During sentencing, judges have to weigh the seriousness of the charges individuals face and consider what jail space will allow, said Mabel Henderson, program supervisor with the Corrections Department.
``Sometimes the court will look at the cases, and they say, 'OK, we need bed spaces for more major offenses,' so all the minor charges are, at that point, released,'' she said. ``They've seen a lot of these people that have been charged over and over that have come before their court, but they just can't house them.''
Samson Cowboy, director of public safety at the tribe's Crownpoint jail, said he believes the Navajo jails never were meant to house many criminals. People were supposed to follow the principle known as ``k'e'' _ maintaining relationships through kinship and respect.
But the culture has changed, and there is more crime, he said.
``The whole Navajo Nation is denying we have an issue here, a whole societal issue,'' he said.
By law, Navajo tribal jails hold only people arrested for misdemeanors; those suspected of more serious crimes are sent off the reservation to state or federal prisons.
But for those who remain, the problem of overcrowding and dilapidated jails has worsened in recent months.
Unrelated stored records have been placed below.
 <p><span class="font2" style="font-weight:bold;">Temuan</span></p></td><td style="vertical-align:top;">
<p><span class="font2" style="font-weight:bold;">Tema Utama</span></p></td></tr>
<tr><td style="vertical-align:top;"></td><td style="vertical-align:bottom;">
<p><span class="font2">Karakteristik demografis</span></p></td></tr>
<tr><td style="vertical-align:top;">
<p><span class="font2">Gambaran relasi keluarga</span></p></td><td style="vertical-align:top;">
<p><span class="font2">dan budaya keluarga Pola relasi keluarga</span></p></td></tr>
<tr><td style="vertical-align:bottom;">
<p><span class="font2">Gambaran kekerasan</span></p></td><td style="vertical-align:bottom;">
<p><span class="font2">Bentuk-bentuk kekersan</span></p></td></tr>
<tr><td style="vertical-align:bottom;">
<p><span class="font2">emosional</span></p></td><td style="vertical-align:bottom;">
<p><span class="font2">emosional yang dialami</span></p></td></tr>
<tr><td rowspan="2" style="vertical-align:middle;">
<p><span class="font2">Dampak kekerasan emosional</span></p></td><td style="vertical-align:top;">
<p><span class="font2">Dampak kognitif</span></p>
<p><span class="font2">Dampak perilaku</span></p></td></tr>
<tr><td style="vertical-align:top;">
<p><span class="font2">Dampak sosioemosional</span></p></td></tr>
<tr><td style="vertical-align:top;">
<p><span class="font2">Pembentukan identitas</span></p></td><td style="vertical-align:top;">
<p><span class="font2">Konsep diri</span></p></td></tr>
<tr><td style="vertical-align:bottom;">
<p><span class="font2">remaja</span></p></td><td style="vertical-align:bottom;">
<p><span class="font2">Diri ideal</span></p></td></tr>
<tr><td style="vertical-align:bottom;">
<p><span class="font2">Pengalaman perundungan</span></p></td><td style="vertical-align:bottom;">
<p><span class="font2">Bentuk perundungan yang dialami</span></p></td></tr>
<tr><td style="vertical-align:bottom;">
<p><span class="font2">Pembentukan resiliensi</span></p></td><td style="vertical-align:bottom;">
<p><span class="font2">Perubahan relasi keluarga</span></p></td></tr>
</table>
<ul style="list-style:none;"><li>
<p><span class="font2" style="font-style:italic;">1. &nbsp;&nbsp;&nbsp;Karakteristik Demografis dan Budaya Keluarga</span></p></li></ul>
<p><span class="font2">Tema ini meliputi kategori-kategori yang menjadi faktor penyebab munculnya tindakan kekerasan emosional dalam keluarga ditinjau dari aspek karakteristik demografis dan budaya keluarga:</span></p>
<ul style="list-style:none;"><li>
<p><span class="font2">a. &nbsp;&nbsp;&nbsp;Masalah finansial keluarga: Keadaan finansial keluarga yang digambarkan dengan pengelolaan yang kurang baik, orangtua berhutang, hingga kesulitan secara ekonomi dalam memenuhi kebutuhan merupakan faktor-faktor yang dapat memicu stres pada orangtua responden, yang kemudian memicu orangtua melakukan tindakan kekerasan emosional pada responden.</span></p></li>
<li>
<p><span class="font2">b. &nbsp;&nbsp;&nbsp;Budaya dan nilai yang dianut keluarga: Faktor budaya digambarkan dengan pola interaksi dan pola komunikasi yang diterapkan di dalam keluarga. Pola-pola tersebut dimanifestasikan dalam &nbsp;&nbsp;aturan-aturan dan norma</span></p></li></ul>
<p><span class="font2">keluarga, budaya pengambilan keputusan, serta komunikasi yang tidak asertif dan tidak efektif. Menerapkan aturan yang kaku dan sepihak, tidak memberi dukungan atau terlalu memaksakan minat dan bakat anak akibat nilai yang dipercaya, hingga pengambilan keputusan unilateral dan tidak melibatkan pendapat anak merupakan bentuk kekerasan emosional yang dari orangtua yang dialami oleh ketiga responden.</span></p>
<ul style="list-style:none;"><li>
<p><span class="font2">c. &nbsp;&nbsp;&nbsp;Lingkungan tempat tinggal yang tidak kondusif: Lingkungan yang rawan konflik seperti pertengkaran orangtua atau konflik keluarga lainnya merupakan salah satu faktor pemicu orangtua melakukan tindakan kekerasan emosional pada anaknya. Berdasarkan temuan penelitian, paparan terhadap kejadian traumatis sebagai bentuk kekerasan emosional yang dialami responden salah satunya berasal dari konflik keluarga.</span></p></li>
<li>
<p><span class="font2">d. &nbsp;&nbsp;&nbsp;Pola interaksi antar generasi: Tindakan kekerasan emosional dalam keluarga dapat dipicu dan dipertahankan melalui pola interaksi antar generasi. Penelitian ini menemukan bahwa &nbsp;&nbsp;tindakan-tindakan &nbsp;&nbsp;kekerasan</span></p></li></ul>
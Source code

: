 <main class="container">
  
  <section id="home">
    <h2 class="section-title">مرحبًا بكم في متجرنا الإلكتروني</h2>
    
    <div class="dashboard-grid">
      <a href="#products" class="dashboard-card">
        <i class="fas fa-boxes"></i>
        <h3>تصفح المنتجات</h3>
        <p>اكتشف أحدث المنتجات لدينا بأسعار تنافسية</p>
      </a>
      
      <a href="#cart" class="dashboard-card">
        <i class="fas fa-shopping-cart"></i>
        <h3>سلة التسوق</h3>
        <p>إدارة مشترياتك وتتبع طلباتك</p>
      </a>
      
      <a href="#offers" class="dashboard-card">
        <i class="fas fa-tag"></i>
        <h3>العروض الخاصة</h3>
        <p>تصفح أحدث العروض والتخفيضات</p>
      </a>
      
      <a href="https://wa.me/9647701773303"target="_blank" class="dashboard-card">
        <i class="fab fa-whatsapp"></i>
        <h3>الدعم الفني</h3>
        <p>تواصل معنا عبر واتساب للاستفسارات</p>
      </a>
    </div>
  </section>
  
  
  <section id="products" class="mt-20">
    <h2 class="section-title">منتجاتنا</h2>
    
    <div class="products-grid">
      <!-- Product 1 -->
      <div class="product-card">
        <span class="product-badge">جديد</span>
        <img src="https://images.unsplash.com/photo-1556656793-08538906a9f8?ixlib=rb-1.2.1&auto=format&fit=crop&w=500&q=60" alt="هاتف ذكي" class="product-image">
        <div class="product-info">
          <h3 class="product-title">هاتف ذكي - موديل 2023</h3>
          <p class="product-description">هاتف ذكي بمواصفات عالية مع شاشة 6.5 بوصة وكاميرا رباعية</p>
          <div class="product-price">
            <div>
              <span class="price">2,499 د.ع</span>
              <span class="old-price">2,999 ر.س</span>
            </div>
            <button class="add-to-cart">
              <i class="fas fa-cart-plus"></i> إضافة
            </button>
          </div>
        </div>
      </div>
In April, the jail in Chinle was shut down after an electrical fire; late last year, a lockup in Tuba City was condemned.
Three other jails can house inmates long-term, but tribal officials have expressed concern over two of those _ Window Rock and Shiprock, N.M. _ because of old sewer lines and outdated electrical system. A sixth jail in Kayenta serves only as a temporary holding cell.
The plumbing at the Window Rock jail leaves puddles of water near inmates' beds. Last November, a toilet backed up, creating a layer of sewage that led to a weeklong closure of the jail, said corrections supervisor Barbara Crawford.
At the Crownpoint jail, the walls are ridden with cracks and some walls have begun to separate at the corners, Cowboy said.
One day last month, the Shiprock jail was over capacity by 18, Crownpoint by 4 and Window Rock by 17. It's not unheard of for three girls to be placed in one solitary confinement unit at Window Rock _ with two sleeping on the floor and one on the bench, Crawford said.
The Navajo Nation receives funding from the Bureau of Indian Affairs for corrections staffing, but the bureau does not provide construction, operations or maintenance funds because the jails are tribally owned.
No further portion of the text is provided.